What was this country where they grew up?

What was the house they grew up in like?

Where did their stories come from?

But the streets have since disappeared from the last time his parents were there—that’s what Jackson discovered when he tried to follow his father’s directions. His chuckle fades as he spins out a question that is unintentionally bittersweet. “How do you tell your father that his route home has disappeared?”

And thus his project in space, diaspora movement, and psychological migration was born.

In a talk given several years ago in the DB Clarke Theatre, Concordia’s Dr. Sherry Simon discussed this in-between world of the immigrant who stays. They are seemingly always the “Other” in the land they’ve adopted, but are also keenly aware that they no longer fit into the country where they were born and raised. Simon compared their movement to that of the St. Lawrence river–an endless ebb and flow of identity.

Photo Andrew Jackson

Who changes, though? The person or the places that get left behind because of migration?

Jackson wonders what happens when people stay and don’t go home.

“Immigration is often talked about only in terms of people coming, not about them staying or retiring,” he said.

“It’s almost as if they don’t make roots. How long can you keep calling them migrants?”

Since embarking on this journey, what has struck Jackson the most is the sustained invisibility of visible minorities. He remarks how easy it is for marginalized people to be made invisible, to go through life unseen, ignored and to be easily erased from the lives of those who belong to dominant communities.
In this sense, geographies are more than just physical space, they can be cultural and they can also be emotional.

Psychogeography—as explained by French philosopher Guy Debord—reveals how individuals are affected by their living environment. The emotions and behaviours that a physical space can elicit from its citizens can be wholly intentional or not.

Montreal is no stranger to this concept, as Bill 101 ensured that the visual linguistic landscape of la métropole would very clearly reflect its cultural values.

For those who migrate and who dare to not be silent about their erasure, what then?

Where do their voices fit in a narrative that would actively exclude them?

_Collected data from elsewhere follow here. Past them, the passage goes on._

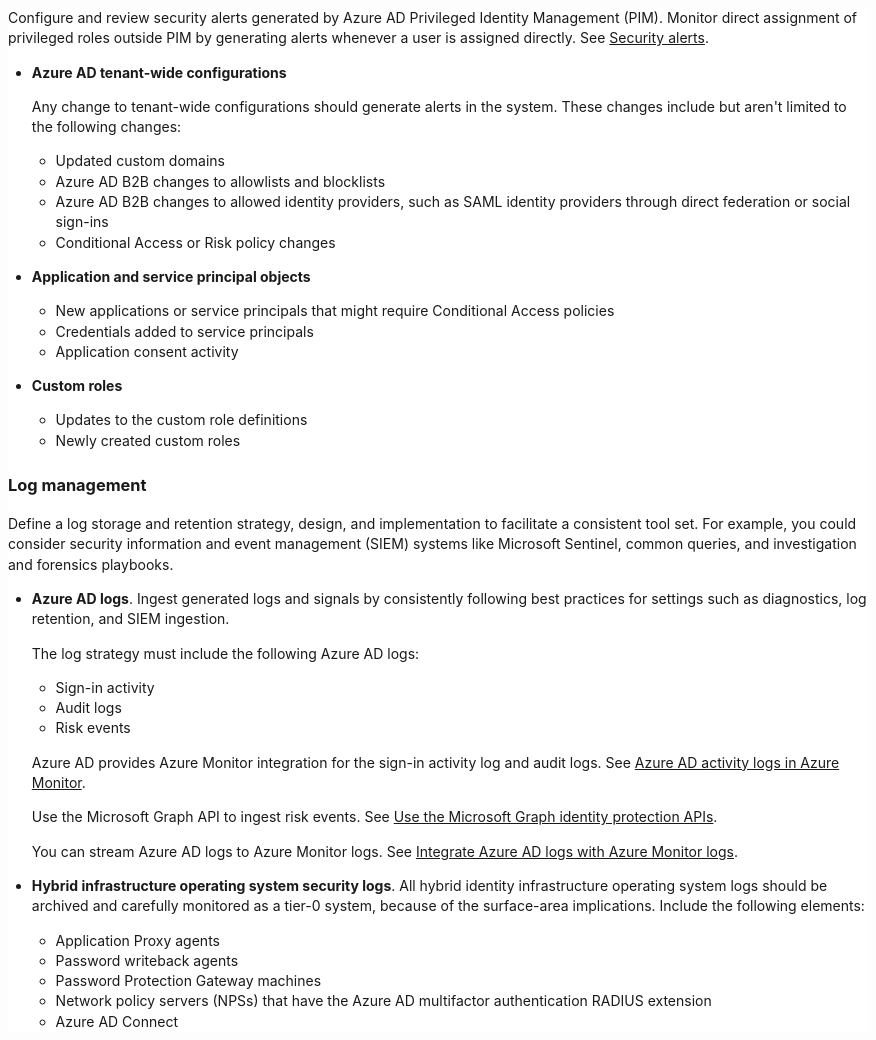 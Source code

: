   Configure and review security alerts generated by Azure AD Privileged Identity Management (PIM). Monitor direct assignment of privileged roles outside PIM by generating alerts whenever a user is assigned directly. See [Security alerts](../privileged-identity-management/pim-how-to-configure-security-alerts.md?tabs=new#security-alerts).

- **Azure AD tenant-wide configurations**

  Any change to tenant-wide configurations should generate alerts in the system. These changes include but aren't limited to the following changes:

  - Updated custom domains
  - Azure AD B2B changes to allowlists and blocklists
  - Azure AD B2B changes to allowed identity providers, such as SAML identity providers through direct federation or social sign-ins
  - Conditional Access or Risk policy changes

- **Application and service principal objects**

  - New applications or service principals that might require Conditional Access policies
  - Credentials added to service principals
  - Application consent activity

- **Custom roles**

  - Updates to the custom role definitions
  - Newly created custom roles

### Log management

Define a log storage and retention strategy, design, and implementation to facilitate a consistent tool set. For example, you could consider security information and event management (SIEM) systems like Microsoft Sentinel, common queries, and investigation and forensics playbooks.

- **Azure AD logs**. Ingest generated logs and signals by consistently following best practices for settings such as diagnostics, log retention, and SIEM ingestion.

  The log strategy must include the following Azure AD logs:

  - Sign-in activity
  - Audit logs
  - Risk events

  Azure AD provides Azure Monitor integration for the sign-in activity log and audit logs. See [Azure AD activity logs in Azure Monitor](../reports-monitoring/concept-activity-logs-azure-monitor.md).

  Use the Microsoft Graph API to ingest risk events. See [Use the Microsoft Graph identity protection APIs](/graph/api/resources/identityprotection-root).

  You can stream Azure AD logs to Azure Monitor logs. See [Integrate Azure AD logs with Azure Monitor logs](../reports-monitoring/howto-integrate-activity-logs-with-log-analytics.md).

- **Hybrid infrastructure operating system security logs**. All hybrid identity infrastructure operating system logs should be archived and carefully monitored as a tier-0 system, because of the surface-area implications. Include the following elements:

  - Application Proxy agents
  - Password writeback agents
  - Password Protection Gateway machines
  - Network policy servers (NPSs) that have the Azure AD multifactor authentication RADIUS extension
  - Azure AD Connect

Finally, on the ninth floor of Concordia’s Hall building, Jackson has come to visit ghosts. Just under 50 years ago, a sit-in that lasted for 10 days was staged on this very floor that implicated over 400 undergraduate students, and has since been called the largest student uprising in Canadian history: The Sir George Williams Affair.

Nine international students who migrated from the Caribbean reported the racially-biased grading practices of their biology teacher. It did not take long for the administration to completely disregard the students’ charges and exonerate the professor from any malfeasance.

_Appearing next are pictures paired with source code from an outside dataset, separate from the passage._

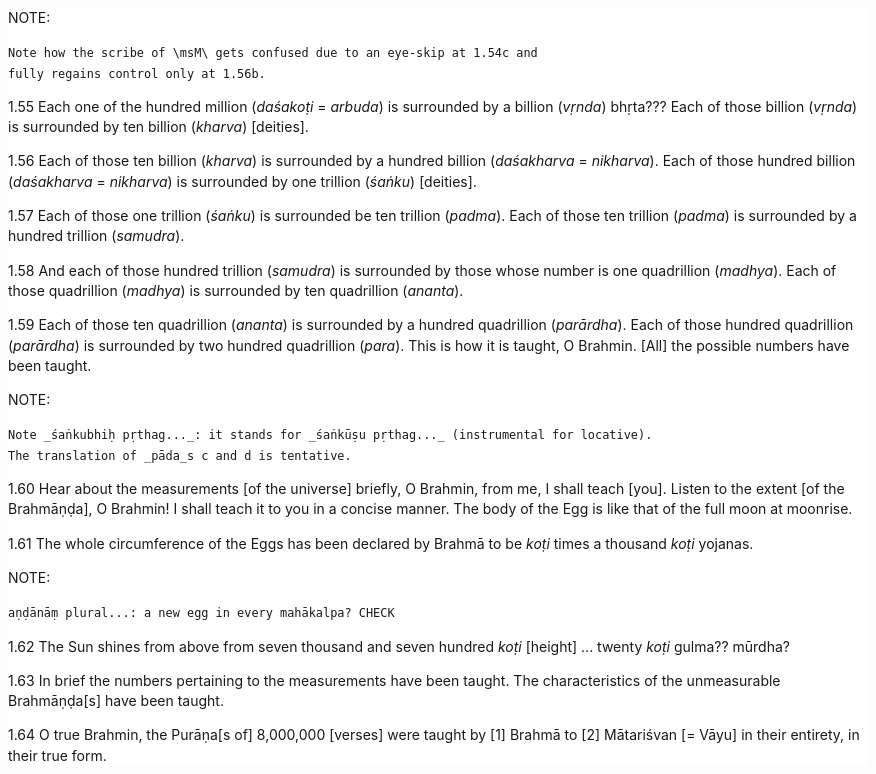 NOTE:

    
    Note how the scribe of \msM\ gets confused due to an eye-skip at 1.54c and
    fully regains control only at 1.56b. 


1.55 Each one of the hundred million (_daśakoṭi_ = _arbuda_) is surrounded by a billion (_vṛnda_) bhṛta???
Each of those billion (_vṛnda_) is surrounded by ten billion (_kharva_) [deities].


1.56 Each of those ten billion (_kharva_) is surrounded by a
hundred billion (_daśakharva_ = _nikharva_).
Each of those hundred billion (_daśakharva_ = _nikharva_)
is surrounded by one trillion (_śaṅku_) [deities].


1.57 Each of those one trillion (_śaṅku_) is surrounded be ten trillion (_padma_).
Each of those ten trillion (_padma_) is surrounded by a hundred trillion (_samudra_).


1.58 And each of those hundred trillion (_samudra_) is surrounded by those whose number is one quadrillion (_madhya_).
Each of those quadrillion (_madhya_) is surrounded by ten quadrillion (_ananta_).


1.59 Each of those ten quadrillion (_ananta_) is surrounded by a hundred quadrillion (_parārdha_).
Each of those hundred quadrillion (_parārdha_) is surrounded by two hundred quadrillion (_para_).
This is how it is taught, O Brahmin. [All] the possible numbers have been taught.

NOTE:

    
    Note _śaṅkubhiḥ pṛthag..._: it stands for _śaṅkūṣu pṛthag..._ (instrumental for locative). 
    The translation of _pāda_s c and d is tentative. 


1.60 Hear about the measurements [of the universe] briefly, O Brahmin, from me,
I shall teach [you].
Listen to the extent [of the Brahmāṇḍa], O Brahmin!
I shall teach it to you in a concise manner.
The body of the Egg is like that of the full moon at moonrise.


1.61 The whole circumference of the Eggs has been declared by Brahmā
to be _koṭi_ times a thousand _koṭi_ yojanas.

NOTE:

    
    aṇḍānāṃ plural...: a new egg in every mahākalpa? CHECK 


1.62 The Sun shines from above from seven thousand and seven hundred _koṭi_ [height] ... twenty _koṭi_ gulma?? mūrdha?


1.63 In brief the numbers pertaining to the measurements have been taught.
The characteristics of the unmeasurable Brahmāṇḍa[s] have been taught.


1.64 O true Brahmin, the Purāṇa[s of] 8,000,000 [verses]
were taught by [1] Brahmā to [2] Mātariśvan [= Vāyu] in their entirety,
in their true form.

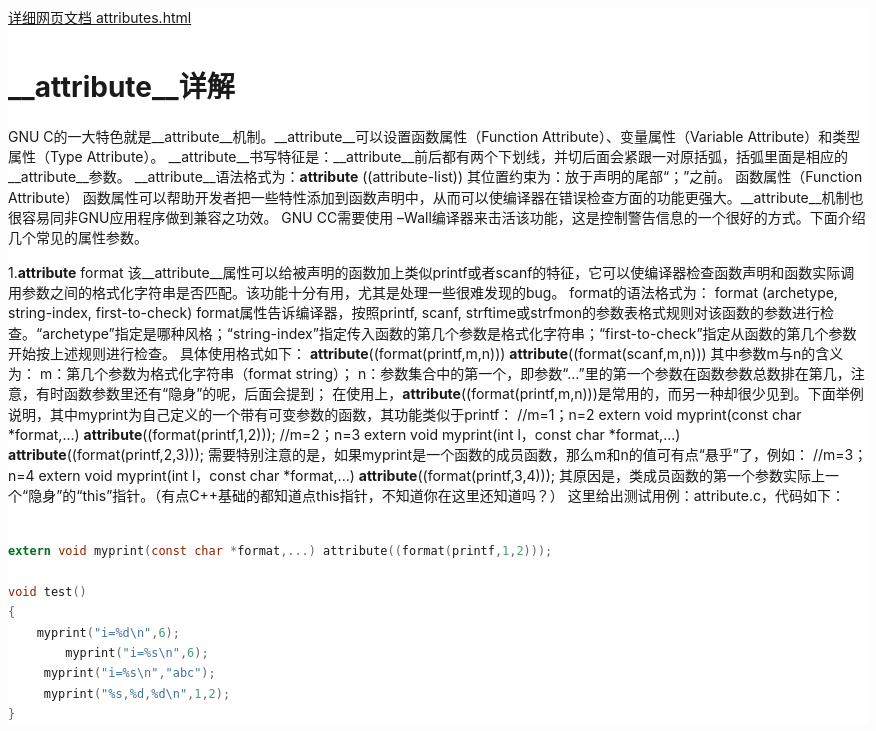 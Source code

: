 [详细网页文档 attributes.html](./html/attributes.html)

# __attribute__详解 

GNU C的一大特色就是__attribute__机制。__attribute__可以设置函数属性（Function Attribute）、变量属性（Variable Attribute）和类型属性（Type Attribute）。
__attribute__书写特征是：__attribute__前后都有两个下划线，并切后面会紧跟一对原括弧，括弧里面是相应的__attribute__参数。
__attribute__语法格式为：__attribute__ ((attribute-list))
其位置约束为：放于声明的尾部“；”之前。
函数属性（Function Attribute）
函数属性可以帮助开发者把一些特性添加到函数声明中，从而可以使编译器在错误检查方面的功能更强大。__attribute__机制也很容易同非GNU应用程序做到兼容之功效。
GNU CC需要使用 –Wall编译器来击活该功能，这是控制警告信息的一个很好的方式。下面介绍几个常见的属性参数。

1.__attribute__ format
该__attribute__属性可以给被声明的函数加上类似printf或者scanf的特征，它可以使编译器检查函数声明和函数实际调用参数之间的格式化字符串是否匹配。该功能十分有用，尤其是处理一些很难发现的bug。
format的语法格式为：
format (archetype, string-index, first-to-check)
format属性告诉编译器，按照printf, scanf, strftime或strfmon的参数表格式规则对该函数的参数进行检查。“archetype”指定是哪种风格；“string-index”指定传入函数的第几个参数是格式化字符串；“first-to-check”指定从函数的第几个参数开始按上述规则进行检查。
具体使用格式如下：
__attribute__((format(printf,m,n)))
__attribute__((format(scanf,m,n)))
其中参数m与n的含义为：
m：第几个参数为格式化字符串（format string）；
n：参数集合中的第一个，即参数“…”里的第一个参数在函数参数总数排在第几，注意，有时函数参数里还有“隐身”的呢，后面会提到；
在使用上，__attribute__((format(printf,m,n)))是常用的，而另一种却很少见到。下面举例说明，其中myprint为自己定义的一个带有可变参数的函数，其功能类似于printf：
//m=1；n=2
extern void myprint(const char *format,...) __attribute__((format(printf,1,2)));
//m=2；n=3
extern void myprint(int l，const char *format,...) 
__attribute__((format(printf,2,3)));
需要特别注意的是，如果myprint是一个函数的成员函数，那么m和n的值可有点“悬乎”了，例如：
//m=3；n=4
extern void myprint(int l，const char *format,...) 
__attribute__((format(printf,3,4)));
其原因是，类成员函数的第一个参数实际上一个“隐身”的“this”指针。（有点C++基础的都知道点this指针，不知道你在这里还知道吗？）
这里给出测试用例：attribute.c，代码如下：

```c

extern void myprint(const char *format,...) attribute((format(printf,1,2)));

void test()
{
  	myprint("i=%d\n",6);
		myprint("i=%s\n",6);
	 myprint("i=%s\n","abc");
	 myprint("%s,%d,%d\n",1,2);
}
```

The administration never made contact with the students.

In the face of erasure, the students chose to be visible and vocal, and paid the price. According to all accounts, the sit-in only became a “riot” once police arrived on the scene.

Almost 100 students were arrested. Some were deported, and others fled the country.

“It’s a deliberate process and never an accident,” he said.

Jackson places his tripod down in front of the sprawling open space of the ninth floor hallway. Once locked into place, he turns to his camera case, opens it and exposes a perfectly nested line of small, yellow cylinders of Kodak film.

He develops each picture by hand.

“Sometimes you’ll spend all day taking pictures and not one will come out well,” he says.

He laughs softly as he moves through the ritual motion of drawing the film out, feeding it into the camera, and then closing the camera’s back.

Today, the sound of feet scurrying to the class fill the hallway where there had once been a melee of chants and defiance.

Hallways, by their nature, are not a migratory space. They are rarely a resting place. Instead, they’re a place where bodies pass through before finding their final destination.

Click.

In just a millisecond, Jackson has imprinted this space of transition onto his film, and will fly it back to his island —even the ephemeral can take flight transnationally.

“Not all migration takes place across international borders,” he says. “But all migration is followed by psychological change, I believe.”